変態 (へんたい) [h39]
熱処理では、温度を上昇または下降したときに結晶構造が変化する現象(相変化)を「変態」といいます。
これには、オーステナイト変態やマルテンサイト変態などがあります。
変態が発生する温度を、変態点・変態温度といいます。
これは、鉄-炭素系の平衡状態図の一部ですが、鉄鋼の場合は図のようにA0~A4までの「変態」の状態が示されています。
鋼の温度を変化させた時に結晶構造や磁気的な性質などが大きく変わります。 これが「変態」で、変態が起こる温度を「変態点」と言います。
このうち、A0はパーライトの磁気変態点、そして、A2はフェライトの磁気変態点(キューリー点)で、A4はオーステナイトがほかの状態(δ鉄)になる高温状態の変態点ですが、通常の熱処理ではA1・A3 が重要で、取り上げられることが多いようです。
熱処理では、A1温度が基本で、さらに、図のSとフェライトのA3点を結んだ「A3線」と、SとEを結んだ「Acm線」が、鋼を加熱したときに、オーステナイトになるかならないかということで重要で、熱処理温度を考える時には、図中のオレンジ色の温度が重要になります。
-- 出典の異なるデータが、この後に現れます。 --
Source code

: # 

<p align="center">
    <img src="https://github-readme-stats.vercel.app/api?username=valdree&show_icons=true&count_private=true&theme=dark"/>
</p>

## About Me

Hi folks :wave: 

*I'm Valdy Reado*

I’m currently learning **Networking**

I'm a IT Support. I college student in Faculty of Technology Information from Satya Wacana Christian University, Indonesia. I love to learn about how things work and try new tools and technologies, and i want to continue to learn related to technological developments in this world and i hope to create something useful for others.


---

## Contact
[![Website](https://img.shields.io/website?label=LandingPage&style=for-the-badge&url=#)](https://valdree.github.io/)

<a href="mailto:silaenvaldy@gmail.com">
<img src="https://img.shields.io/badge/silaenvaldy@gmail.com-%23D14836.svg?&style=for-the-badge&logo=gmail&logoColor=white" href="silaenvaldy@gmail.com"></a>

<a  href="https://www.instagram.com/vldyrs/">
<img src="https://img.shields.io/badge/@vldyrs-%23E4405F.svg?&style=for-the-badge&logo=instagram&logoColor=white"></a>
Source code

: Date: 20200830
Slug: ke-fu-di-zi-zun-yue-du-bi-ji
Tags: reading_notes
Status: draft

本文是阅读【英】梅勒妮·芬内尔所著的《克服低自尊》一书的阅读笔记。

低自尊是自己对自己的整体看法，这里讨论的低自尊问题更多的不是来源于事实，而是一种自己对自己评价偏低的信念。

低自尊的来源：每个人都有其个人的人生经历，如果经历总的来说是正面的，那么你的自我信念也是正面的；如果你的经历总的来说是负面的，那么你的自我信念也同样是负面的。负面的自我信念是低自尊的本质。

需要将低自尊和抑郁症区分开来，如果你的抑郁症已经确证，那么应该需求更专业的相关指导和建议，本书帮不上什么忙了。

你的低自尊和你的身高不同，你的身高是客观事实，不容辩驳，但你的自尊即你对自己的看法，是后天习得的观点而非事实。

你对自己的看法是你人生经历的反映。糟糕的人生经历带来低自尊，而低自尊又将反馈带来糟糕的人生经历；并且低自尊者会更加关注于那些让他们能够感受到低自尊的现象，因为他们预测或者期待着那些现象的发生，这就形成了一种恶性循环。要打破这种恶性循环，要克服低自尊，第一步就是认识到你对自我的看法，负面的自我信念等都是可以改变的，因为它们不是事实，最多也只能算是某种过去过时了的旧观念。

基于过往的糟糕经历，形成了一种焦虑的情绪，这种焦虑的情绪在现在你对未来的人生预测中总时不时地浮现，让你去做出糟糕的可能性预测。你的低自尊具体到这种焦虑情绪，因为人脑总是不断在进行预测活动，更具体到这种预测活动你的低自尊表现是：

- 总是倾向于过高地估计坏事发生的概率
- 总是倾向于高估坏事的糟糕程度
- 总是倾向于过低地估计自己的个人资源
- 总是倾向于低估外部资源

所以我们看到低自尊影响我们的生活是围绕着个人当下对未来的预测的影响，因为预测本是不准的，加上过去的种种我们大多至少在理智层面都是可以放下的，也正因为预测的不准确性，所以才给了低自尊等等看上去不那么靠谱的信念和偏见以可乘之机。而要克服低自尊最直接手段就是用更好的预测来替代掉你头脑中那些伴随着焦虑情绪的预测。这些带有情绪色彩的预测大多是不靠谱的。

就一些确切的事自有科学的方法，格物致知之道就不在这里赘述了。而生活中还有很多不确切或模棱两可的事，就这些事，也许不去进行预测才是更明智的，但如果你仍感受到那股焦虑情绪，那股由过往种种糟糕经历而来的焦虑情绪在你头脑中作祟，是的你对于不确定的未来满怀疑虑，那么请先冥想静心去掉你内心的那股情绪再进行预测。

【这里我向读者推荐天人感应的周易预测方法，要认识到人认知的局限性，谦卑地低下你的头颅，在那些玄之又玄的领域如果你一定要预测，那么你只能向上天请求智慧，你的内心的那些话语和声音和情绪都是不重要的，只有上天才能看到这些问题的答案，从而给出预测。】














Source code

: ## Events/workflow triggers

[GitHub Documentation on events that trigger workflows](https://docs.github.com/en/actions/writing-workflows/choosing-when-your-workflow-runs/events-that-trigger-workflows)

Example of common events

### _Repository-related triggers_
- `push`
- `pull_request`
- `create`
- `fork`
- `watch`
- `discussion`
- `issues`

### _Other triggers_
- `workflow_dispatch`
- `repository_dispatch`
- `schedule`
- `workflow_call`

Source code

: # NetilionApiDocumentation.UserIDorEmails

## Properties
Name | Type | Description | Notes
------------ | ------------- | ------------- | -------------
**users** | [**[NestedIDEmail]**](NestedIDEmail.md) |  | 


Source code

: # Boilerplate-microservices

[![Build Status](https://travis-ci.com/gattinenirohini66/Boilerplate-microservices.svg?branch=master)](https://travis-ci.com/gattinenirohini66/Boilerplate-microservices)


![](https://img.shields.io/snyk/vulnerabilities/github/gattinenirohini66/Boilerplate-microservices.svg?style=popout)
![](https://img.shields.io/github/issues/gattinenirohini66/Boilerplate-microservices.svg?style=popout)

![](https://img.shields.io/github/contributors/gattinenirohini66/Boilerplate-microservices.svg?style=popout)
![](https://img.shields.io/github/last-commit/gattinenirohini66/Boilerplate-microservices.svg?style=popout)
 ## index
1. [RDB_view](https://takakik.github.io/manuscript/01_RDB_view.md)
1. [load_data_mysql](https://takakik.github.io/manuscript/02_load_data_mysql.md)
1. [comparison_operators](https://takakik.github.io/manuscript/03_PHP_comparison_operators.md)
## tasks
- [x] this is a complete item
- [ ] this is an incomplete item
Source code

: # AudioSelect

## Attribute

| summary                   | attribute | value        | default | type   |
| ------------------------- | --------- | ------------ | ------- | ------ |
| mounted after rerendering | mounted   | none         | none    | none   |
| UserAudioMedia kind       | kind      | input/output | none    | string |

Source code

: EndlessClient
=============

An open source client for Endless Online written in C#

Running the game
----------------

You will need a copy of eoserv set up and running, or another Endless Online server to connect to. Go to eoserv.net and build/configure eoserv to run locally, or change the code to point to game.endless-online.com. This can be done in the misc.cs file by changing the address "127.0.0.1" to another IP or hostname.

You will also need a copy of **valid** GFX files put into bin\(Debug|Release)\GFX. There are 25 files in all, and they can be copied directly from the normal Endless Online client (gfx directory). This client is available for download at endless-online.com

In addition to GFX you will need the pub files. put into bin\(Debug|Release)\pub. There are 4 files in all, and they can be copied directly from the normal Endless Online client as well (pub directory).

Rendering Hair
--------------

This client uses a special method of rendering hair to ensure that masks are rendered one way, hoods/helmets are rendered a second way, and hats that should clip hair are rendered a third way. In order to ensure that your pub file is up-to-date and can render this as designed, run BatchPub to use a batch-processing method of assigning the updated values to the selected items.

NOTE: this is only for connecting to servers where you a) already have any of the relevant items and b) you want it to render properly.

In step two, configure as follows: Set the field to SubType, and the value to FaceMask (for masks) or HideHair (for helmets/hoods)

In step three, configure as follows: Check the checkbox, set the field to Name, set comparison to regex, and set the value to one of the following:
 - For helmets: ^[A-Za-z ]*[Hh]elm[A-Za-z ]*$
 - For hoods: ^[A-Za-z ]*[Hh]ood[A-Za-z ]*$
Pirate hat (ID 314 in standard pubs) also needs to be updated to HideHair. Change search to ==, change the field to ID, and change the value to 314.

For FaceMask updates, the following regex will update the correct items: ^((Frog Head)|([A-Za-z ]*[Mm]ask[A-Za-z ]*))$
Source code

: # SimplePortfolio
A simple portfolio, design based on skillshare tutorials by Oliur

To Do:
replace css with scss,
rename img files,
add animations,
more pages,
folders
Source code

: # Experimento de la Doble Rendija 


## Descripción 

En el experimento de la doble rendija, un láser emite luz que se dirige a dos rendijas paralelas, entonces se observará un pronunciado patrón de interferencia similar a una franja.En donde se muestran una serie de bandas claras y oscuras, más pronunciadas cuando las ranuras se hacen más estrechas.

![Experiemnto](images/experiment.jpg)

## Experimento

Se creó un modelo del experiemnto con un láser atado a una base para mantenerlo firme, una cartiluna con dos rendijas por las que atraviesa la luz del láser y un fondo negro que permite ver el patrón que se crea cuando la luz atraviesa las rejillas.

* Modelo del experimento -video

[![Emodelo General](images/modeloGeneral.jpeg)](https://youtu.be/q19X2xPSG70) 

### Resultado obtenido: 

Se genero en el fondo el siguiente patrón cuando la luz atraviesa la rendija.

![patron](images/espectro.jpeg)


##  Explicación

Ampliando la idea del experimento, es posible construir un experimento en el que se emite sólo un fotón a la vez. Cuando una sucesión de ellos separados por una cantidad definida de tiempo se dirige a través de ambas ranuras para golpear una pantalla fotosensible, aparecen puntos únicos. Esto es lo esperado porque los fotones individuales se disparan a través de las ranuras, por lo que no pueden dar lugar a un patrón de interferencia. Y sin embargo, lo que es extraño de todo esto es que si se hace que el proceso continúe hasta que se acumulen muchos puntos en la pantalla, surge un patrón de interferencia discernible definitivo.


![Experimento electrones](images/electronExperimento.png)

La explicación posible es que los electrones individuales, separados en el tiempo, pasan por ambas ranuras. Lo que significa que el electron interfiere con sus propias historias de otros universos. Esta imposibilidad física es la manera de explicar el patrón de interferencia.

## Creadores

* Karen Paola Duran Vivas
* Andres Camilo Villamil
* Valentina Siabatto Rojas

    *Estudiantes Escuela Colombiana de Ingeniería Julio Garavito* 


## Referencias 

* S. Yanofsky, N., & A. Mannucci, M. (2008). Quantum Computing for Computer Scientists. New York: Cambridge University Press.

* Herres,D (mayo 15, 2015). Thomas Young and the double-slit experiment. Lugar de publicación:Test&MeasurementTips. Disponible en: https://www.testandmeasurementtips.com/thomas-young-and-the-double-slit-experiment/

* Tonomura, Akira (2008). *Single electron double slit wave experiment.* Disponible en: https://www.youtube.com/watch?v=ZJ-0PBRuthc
この「S点」は共析鋼の共析点(ここでは0.77%Cと書いてある)で、この点とA3線、Acm線を基準にして熱処理温度が決まります。(つまり、炭素鋼であれば、薄オレンジで示した温度が焼入れ温度の目安になります)
PR鋼の熱処理は、温度を上げて、品物をオーステナイト状態にして、その温度から冷却速度を加減していろいろな性質の鋼にすることですが、この、オーステナイト状態にすることが重要で、焼入れ温度に温度を上げることを「オーステナイト化する」という言い方をします。
このように、一般熱処理の「焼入れ」「焼なまし」「焼ならし」などの加熱温度を考える場合には、炭素含有量に応じた、このA1線、A3線、Acm線がもとになります。
(注)この図は、平衡状態図で熱処理温度の考え方だけを示したものです。 実際の熱処理温度は、JISやカタログなどに示す温度に加熱するのが基本ですので注意ください。